REQUIRED WORK: Retrieve each line that contains the word "world" from the entries below.

[Stored data]

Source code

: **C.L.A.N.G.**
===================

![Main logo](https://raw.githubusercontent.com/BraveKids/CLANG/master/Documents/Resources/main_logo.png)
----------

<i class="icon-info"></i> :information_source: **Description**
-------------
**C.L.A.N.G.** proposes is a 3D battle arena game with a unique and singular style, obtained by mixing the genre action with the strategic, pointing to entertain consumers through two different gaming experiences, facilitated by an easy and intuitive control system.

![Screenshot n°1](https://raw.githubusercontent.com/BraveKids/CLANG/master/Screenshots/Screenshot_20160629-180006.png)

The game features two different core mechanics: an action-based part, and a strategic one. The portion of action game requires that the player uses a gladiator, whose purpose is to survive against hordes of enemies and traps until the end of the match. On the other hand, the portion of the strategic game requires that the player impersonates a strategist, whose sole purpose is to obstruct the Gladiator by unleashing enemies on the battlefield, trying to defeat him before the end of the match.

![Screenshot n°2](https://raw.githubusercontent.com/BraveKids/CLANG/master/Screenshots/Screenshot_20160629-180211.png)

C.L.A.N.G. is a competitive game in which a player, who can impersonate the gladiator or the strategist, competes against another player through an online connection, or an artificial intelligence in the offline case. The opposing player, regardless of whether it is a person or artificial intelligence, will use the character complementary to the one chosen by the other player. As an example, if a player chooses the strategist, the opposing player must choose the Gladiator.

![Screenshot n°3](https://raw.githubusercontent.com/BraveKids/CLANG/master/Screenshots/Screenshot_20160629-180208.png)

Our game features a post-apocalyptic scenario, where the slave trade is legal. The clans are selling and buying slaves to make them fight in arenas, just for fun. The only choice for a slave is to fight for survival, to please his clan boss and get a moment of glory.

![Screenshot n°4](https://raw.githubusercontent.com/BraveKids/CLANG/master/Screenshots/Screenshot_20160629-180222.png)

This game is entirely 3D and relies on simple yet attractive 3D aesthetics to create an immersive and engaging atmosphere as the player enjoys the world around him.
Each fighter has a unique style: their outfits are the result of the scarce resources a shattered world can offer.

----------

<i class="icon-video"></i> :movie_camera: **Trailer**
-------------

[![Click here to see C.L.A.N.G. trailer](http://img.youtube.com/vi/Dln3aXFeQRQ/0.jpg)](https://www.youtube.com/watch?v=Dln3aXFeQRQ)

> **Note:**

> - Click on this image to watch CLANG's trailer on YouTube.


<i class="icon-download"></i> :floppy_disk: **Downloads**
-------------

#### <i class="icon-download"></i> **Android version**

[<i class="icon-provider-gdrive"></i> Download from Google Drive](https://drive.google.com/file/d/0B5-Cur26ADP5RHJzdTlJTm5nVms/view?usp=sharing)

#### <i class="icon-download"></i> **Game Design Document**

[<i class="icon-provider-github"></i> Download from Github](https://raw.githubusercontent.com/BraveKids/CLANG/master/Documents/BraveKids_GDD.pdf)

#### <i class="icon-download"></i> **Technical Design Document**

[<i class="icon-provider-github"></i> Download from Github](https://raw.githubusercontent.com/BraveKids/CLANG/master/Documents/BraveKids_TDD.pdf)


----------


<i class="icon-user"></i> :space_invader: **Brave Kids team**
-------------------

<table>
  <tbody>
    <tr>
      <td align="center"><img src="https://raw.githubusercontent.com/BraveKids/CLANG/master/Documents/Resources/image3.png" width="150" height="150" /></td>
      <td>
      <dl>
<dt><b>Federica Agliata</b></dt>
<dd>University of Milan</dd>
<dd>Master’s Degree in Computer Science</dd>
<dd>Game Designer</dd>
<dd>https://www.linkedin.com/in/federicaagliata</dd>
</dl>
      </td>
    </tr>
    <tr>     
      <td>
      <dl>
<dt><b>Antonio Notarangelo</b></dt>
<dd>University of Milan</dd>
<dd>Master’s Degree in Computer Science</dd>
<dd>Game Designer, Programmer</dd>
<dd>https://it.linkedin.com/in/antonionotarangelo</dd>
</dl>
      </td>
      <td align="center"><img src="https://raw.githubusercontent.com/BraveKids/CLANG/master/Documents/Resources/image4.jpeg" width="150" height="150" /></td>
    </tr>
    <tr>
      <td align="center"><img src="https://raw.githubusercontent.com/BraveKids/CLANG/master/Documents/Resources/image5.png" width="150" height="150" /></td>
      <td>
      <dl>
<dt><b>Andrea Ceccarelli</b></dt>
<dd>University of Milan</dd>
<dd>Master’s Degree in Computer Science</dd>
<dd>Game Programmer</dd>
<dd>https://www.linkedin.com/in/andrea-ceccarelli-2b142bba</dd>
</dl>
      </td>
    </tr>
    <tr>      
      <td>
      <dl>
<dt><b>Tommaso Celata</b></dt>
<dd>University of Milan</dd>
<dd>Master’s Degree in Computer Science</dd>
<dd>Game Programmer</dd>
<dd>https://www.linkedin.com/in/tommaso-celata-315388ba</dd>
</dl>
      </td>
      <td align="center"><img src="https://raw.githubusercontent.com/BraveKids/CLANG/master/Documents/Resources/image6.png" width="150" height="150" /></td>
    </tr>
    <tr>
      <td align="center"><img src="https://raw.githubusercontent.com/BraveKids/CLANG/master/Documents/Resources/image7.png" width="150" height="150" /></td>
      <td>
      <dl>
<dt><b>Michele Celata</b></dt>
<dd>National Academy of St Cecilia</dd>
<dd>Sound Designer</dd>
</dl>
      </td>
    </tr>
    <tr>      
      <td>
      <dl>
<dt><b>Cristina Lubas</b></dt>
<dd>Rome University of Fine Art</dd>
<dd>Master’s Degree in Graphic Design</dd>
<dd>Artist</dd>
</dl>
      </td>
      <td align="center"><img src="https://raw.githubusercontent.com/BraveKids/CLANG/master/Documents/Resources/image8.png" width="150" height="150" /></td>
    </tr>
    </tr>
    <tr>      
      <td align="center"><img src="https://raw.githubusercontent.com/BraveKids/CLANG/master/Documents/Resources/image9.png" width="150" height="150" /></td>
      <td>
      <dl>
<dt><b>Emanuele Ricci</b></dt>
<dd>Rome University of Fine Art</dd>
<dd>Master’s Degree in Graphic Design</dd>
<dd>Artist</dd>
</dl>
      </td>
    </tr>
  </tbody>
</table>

ANSWER BOX:
This game is entirely 3D and relies on simple yet attractive 3D aesthetics to create an immersive and engaging atmosphere as the player enjoys the world around him.
Each fighter has a unique style: their outfits are the result of the scarce resources a shattered world can offer.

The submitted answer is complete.